Saturday, July 28, 2007

Different Questions for different Networks

Last post I was talking about how I don't use LinkedIn to ask questions of my network and then went on to list some things I don't ask. Harry raised some other questions in the comments, and then I went away and thought about it.

I think there are different needs and different networks for different questions.

Harry's questions, and most of the questions on the AAAS board are of the "how do I break in to area X from area y" where Y is frequently post-doc/grad school and X is "other". The answers I have mostly been looking for are "how do I get ahead in this industry". I think those require very different networks and answers.

The "how do I break in" really sort of implies that you aren't already in the field and you need to build a new network. My questions are all of the type of within field.

In my own career, I had built a decent network of PI's etc... to get a post doc There were informal offers out there. I didn't take it further because I knew I didn't want to do that. SO - I flailed about and eventually got lucky at my first company.

The part where I flailed is the part where boards and blogs are helpful. That is the part where you see the questions on boards.

Once you have taken that first step, then you start to build your network and I think then the questions move toward more as I am describing (personal network, not a "public" one).

That implies that I think the people asking the public questions of "I am a grad student...how do I get a post doc" didn't do a very good job of building a network when they were a grad student!

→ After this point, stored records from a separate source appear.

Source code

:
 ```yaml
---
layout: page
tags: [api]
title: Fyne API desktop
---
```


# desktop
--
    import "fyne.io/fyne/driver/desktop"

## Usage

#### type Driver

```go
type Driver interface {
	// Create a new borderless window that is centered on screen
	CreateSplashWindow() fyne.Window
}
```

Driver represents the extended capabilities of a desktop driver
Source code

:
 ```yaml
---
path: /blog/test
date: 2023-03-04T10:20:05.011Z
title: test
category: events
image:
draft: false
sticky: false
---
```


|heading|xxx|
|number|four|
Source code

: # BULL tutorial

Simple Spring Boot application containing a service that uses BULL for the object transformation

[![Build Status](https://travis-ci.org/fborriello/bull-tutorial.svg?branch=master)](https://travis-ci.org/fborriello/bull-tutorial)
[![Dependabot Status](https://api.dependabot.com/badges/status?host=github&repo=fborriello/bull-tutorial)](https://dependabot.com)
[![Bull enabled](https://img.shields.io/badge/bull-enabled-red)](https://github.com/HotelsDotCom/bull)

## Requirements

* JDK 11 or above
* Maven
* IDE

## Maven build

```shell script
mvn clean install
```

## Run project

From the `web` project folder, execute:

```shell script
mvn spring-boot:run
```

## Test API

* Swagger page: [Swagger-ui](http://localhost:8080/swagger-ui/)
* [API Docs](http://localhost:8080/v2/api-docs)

Both have value when used at the right time.


harry haller said...

I definitely agree with you that a grad student who is posting a message saying "how do I get a post-doc?" has done a poor job of networking. But unfortunately, networking [ie, building relationships with peers and those slightly ahead of us] is not something that 99% of grad students are ever exposed to. And it's hard. So people don't do it. Posting a message on a message board is a lot easier, so people tend to do that instead.

And I agree that personal networks are certainly important.

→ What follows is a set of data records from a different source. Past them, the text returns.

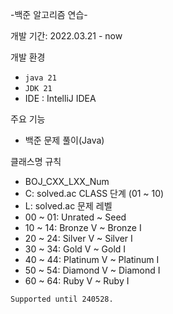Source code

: -백준 알고리즘 연습-

개발 기간: 2022.03.21 - now

개발 환경
- ```java 21```
- ```JDK 21```
- IDE : IntelliJ IDEA

주요 기능
- 백준 문제 풀이(Java)

클래스명 규칙
- BOJ_CXX_LXX_Num
- C: solved.ac CLASS 단계 (01 ~ 10)
- L: solved.ac 문제 레벨
- 00 ~ 01: Unrated ~ Seed
- 10 ~ 14: Bronze V ~ Bronze I
- 20 ~ 24: Silver V ~ Silver I
- 30 ~ 34: Gold V ~ Gold I
- 40 ~ 44: Platinum V ~ Platinum I
- 50 ~ 54: Diamond V ~ Diamond I
- 60 ~ 64: Ruby V ~ Ruby I

```Supported until 240528.```
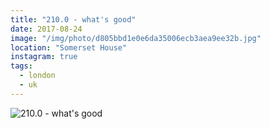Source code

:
 ```yaml
---
title: "210.0 - what's good"
date: 2017-08-24
image: "/img/photo/d805bbd1e0e6da35006ecb3aea9ee32b.jpg"
location: "Somerset House"
instagram: true
tags:
  - london
  - uk
---
```


![210.0 - what's good](/img/photo/d805bbd1e0e6da35006ecb3aea9ee32b.jpg)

But I also think you are leaving a lot of resources untapped and maybe putting yourself at a long-term disadvantage. No matter how good your personal network is, you have access to only a very small segment of the total number of views, opinions, and information available in your field. There are now tools that allow you to find someone who has good reason to want to talk to you and who has very specific information that can help you. A lot of people out there are learning to use these tools. I find that I get the best answers to my questions by combining both approaches, but as always, YMMV.

Brent said...

I'm a final year PhD and my 'networking' has come from friends and chance introductions. Most PIs don't even think about explaining how collaborations really come about... maybe they don't realize most PhD students are clueless.

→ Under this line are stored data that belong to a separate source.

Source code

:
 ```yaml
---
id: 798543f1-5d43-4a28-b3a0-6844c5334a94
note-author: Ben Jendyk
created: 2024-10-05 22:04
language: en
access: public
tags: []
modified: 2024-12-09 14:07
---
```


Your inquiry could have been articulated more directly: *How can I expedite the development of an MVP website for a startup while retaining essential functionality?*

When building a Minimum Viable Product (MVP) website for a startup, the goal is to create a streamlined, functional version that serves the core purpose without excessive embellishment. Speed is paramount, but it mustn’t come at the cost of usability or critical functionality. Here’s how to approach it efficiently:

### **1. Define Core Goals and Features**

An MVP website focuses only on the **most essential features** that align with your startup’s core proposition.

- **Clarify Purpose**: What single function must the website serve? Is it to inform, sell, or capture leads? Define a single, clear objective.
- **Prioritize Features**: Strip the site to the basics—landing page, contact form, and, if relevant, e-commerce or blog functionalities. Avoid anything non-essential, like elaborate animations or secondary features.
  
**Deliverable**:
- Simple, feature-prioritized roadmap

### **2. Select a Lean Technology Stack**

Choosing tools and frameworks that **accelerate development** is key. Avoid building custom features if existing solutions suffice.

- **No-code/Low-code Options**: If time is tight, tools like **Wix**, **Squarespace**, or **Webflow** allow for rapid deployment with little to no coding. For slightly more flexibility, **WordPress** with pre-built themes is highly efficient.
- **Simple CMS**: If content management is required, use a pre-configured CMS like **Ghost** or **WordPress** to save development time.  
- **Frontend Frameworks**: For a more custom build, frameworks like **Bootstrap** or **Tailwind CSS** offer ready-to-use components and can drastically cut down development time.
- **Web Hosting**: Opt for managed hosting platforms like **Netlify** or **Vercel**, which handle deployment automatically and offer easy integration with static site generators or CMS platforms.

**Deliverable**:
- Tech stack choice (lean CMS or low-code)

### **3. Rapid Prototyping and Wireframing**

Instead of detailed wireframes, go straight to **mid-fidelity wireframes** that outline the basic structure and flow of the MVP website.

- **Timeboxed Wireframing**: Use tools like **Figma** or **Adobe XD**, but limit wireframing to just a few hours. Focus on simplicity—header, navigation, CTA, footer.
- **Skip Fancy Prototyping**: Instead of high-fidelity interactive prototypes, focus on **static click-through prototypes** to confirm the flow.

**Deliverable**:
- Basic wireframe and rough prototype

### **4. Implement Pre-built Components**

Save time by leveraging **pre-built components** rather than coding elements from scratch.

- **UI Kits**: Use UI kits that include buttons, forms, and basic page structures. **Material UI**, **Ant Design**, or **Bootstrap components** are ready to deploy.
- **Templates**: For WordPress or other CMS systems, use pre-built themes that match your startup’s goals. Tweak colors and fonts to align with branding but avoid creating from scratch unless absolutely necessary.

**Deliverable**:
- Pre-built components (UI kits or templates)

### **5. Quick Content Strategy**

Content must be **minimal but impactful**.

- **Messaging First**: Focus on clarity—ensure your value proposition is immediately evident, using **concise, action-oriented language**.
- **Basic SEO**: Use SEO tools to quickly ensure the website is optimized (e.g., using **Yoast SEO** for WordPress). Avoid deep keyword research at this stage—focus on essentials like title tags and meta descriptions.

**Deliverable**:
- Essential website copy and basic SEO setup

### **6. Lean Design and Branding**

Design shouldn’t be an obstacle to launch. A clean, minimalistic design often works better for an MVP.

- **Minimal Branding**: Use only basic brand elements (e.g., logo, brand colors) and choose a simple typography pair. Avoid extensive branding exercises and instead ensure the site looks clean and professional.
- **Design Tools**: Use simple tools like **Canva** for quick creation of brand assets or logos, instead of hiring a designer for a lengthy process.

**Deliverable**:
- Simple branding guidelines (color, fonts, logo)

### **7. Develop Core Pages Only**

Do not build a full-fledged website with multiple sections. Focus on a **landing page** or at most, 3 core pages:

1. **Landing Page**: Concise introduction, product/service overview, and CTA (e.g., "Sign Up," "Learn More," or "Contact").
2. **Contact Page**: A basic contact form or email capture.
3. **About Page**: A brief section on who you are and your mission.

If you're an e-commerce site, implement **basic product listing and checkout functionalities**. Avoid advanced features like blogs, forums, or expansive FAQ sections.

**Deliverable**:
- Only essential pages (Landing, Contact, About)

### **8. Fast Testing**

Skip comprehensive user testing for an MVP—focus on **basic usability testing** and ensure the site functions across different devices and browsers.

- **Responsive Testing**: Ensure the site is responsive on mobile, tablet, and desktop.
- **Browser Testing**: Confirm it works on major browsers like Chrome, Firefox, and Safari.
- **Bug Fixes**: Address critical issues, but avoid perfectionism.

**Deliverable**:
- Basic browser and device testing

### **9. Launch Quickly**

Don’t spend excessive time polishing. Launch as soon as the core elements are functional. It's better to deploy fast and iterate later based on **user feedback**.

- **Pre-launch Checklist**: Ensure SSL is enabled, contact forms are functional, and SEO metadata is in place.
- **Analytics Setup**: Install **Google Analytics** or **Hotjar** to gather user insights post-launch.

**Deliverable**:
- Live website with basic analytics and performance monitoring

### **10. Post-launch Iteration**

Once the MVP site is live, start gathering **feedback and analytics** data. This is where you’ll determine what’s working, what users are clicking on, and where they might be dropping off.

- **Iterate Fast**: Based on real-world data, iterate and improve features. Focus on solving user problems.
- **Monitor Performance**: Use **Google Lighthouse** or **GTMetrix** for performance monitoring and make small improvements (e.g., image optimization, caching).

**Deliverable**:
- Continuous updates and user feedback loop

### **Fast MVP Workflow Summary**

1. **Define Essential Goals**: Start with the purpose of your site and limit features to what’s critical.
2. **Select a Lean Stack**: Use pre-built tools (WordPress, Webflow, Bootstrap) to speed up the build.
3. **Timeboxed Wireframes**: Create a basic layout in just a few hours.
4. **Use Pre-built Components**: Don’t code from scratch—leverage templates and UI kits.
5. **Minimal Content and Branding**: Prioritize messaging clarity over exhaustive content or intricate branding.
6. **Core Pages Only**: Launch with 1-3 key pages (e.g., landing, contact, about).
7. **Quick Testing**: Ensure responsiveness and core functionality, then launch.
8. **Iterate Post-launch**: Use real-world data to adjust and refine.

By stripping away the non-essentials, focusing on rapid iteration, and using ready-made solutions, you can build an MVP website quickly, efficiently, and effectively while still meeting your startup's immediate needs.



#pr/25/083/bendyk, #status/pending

Nonetheless, I don't want to go the post-doc route so my network has been alot of people outside of my University. Speaking of which, what position is more desirable for a single PhD graduate: Field Application Scientist (50% travel) or Technical Application Scientist (troubleshooting customer service at HQ)? I would write that question separately somewhere but not sure where that would be.

Brent said...

I've read through the very late entries of the blog and found what I was looking for... thanks for the info!

yes said...


Glad to be of help!

I am biased toward the field positions as that is the way I came in.